De plus, les Angolais ont vu rapidement augmenter les prix de leurs biens et la circulation de la monnaie nationale, le kwanza, ralentir. Sur le plan social, les conséquences sont aussi importantes. Certaines entreprises n’ont eu d’autre choix que de licencier plusieurs de leurs salariés. Selon le journal Jeune Afrique : « Il risque d’y avoir des problèmes pour payer les salaires des fonctionnaires et pour assurer les services sociaux de base, dont la quantité et la qualité va diminuer […] ».

La situation sociale reste très précaire à cause de la mauvaise redistribution de la manne pétrolière. Environ 54 % de la population vit actuellement avec moins de deux dollars par jour. Ce sera sans aucun doute la classe la plus pauvre qui sera la plus touchée par cette crise[5]. Malgré tout, le gouvernement reste optimiste et rassurant et déclare que la situation n’est pas catastrophique. L’économie angolaise serait beaucoup mieux préparée à un choc pétrolier, contrairement à la crise majeure de 2008[6].

La crise économique contrait l’Angola à revoir son ambition militaire à la baisse

Le pétrole représente 48 % du PIB, 98 % des exportations et 75 % des recettes fiscales de l’Etat angolais. La chute drastique du prix du baril de pétrole, passant de 110 à 40 dollars entre juin 2014 et janvier 2016, affecte l’économie florissante de l’Angola[7] et d’autres secteurs prioritaires d’activités du pays, comme la défense nationale. En effet, le gouvernement prévoyait investir des sommes plus importantes dans les politiques sociales et les programmes de lutte contre la pauvreté. Cependant, l’ampleur de la crise du pétrole va contraindre le gouvernement angolais à réajuster son budget annuel et à revoir les choix de sa politique économique.  Selon Expresso, Dos Santos aurait demandé au ministère des Finances de suspendre, temporairement, les remboursements de la dette extérieure et de revoir en urgence à la baisse le budget de l’Etat pour 2015 de près de 17 %.

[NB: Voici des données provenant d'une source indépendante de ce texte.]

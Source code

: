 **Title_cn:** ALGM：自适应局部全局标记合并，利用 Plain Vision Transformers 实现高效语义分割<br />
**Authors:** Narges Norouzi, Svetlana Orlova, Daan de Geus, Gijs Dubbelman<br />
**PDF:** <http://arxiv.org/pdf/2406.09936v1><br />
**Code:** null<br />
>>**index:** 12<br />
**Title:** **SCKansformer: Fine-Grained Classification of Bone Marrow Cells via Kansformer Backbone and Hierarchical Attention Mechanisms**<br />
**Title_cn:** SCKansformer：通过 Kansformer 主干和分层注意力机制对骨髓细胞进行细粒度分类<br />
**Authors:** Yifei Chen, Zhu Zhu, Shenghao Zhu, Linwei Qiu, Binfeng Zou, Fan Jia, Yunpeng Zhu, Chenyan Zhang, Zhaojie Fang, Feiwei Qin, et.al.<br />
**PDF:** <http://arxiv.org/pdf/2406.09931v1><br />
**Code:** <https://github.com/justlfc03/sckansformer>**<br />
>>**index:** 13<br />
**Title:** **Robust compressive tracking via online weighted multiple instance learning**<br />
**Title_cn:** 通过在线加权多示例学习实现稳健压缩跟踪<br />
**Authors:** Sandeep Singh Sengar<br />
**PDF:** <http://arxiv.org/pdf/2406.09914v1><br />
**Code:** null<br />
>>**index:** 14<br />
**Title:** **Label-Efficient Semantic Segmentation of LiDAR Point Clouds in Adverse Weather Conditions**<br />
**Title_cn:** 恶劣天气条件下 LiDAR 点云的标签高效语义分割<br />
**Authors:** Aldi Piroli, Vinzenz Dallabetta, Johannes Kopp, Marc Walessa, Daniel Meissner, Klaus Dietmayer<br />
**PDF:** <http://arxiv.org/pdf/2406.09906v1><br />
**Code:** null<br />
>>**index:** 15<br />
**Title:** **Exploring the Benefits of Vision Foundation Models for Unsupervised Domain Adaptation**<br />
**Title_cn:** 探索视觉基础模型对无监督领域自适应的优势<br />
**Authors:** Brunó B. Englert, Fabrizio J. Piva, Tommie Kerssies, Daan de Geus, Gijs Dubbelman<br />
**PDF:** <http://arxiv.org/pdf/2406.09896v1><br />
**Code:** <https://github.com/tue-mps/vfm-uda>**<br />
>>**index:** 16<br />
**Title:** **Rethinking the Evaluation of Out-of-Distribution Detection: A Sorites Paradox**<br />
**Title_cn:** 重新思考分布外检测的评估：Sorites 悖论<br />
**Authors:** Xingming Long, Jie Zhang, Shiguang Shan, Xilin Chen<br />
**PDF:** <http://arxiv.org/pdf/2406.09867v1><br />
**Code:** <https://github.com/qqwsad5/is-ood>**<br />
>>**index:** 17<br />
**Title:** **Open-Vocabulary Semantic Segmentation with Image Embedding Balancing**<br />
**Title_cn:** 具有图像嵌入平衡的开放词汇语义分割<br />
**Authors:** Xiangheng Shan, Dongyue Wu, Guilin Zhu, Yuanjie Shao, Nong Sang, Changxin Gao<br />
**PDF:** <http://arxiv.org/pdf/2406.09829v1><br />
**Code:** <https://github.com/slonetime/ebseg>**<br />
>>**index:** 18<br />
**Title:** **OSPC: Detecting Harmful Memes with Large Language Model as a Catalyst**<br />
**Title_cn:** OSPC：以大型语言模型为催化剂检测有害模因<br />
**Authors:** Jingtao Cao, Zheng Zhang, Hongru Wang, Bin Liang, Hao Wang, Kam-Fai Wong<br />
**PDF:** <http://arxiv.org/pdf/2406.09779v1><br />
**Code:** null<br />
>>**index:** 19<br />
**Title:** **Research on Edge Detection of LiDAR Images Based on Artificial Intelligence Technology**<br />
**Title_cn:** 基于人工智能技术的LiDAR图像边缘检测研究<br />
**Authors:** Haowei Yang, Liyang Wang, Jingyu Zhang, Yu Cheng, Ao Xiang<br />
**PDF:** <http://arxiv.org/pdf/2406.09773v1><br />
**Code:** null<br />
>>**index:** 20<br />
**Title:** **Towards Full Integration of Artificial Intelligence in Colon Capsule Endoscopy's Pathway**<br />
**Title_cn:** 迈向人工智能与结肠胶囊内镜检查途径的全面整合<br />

Cela devrait à notre avis également impacter son système militaire. En effet, selon les données de SIPRI (Stockholm International Peace Research Institute), les dernières estimations du SIPRI relatives aux dépenses militaires, les dépenses de la défense angolaise ont augmenté de 6,7 % en 2014, pour atteindre un montant de 6,8 milliards de dollars. Ce qui représente le budget militaire le plus élevé d’Afrique subsaharienne et le deuxième du continent derrière l’Algérie, lequel a encore progressé de 12 % en 2014 pour atteindre un montant de 11,9 milliards de dollars. L’Angola ambitionnait en outre de doubler quasiment son budget à l’horizon 2019 avec quelques 13 milliards de dollars[8]. Selon

Avec 107.000 militaires, l’Angola est la cinquième plus grande armée d’Afrique subsaharienne (après l’Egypte : 438.500, l’Algérie : 167.000, la RDC : 145.000 et l’Ethiopie : 138.000).  Le pays est en passe de devenir un interlocuteur clé sur un éventail de questions africaines touchant aux enjeux de sécurité. L’Angola est surtout l’un des modèles des pays africains qui a pu réussir la réforme de ses services de sécurité (RSS) en période de guerre ou dans une situation fragile de post-conflit en mettant en place un système de défense efficace et performant[9].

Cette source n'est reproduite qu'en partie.